**Records supplied**
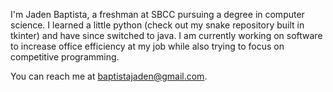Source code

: 
I'm Jaden Baptista, a freshman at SBCC pursuing a degree in computer science.
I learned a little python (check out my snake repository built in tkinter) and have since switched to java.
I am currently working on software to increase office efficiency at my job while also
trying to focus on competitive programming.

You can reach me at baptistajaden@gmail.com.

<!---
jdbaptista/jdbaptista is a ✨ special ✨ repository because its `README.md` (this file) appears on your GitHub profile.
You can click the Preview link to take a look at your changes.
--->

**Exercise instructions**
For the word "repository", find every line in the data that holds it and copy that line.

**Exercise answer**
I learned a little python (check out my snake repository built in tkinter) and have since switched to java.
jdbaptista/jdbaptista is a ✨ special ✨ repository because its `README.md` (this file) appears on your GitHub profile.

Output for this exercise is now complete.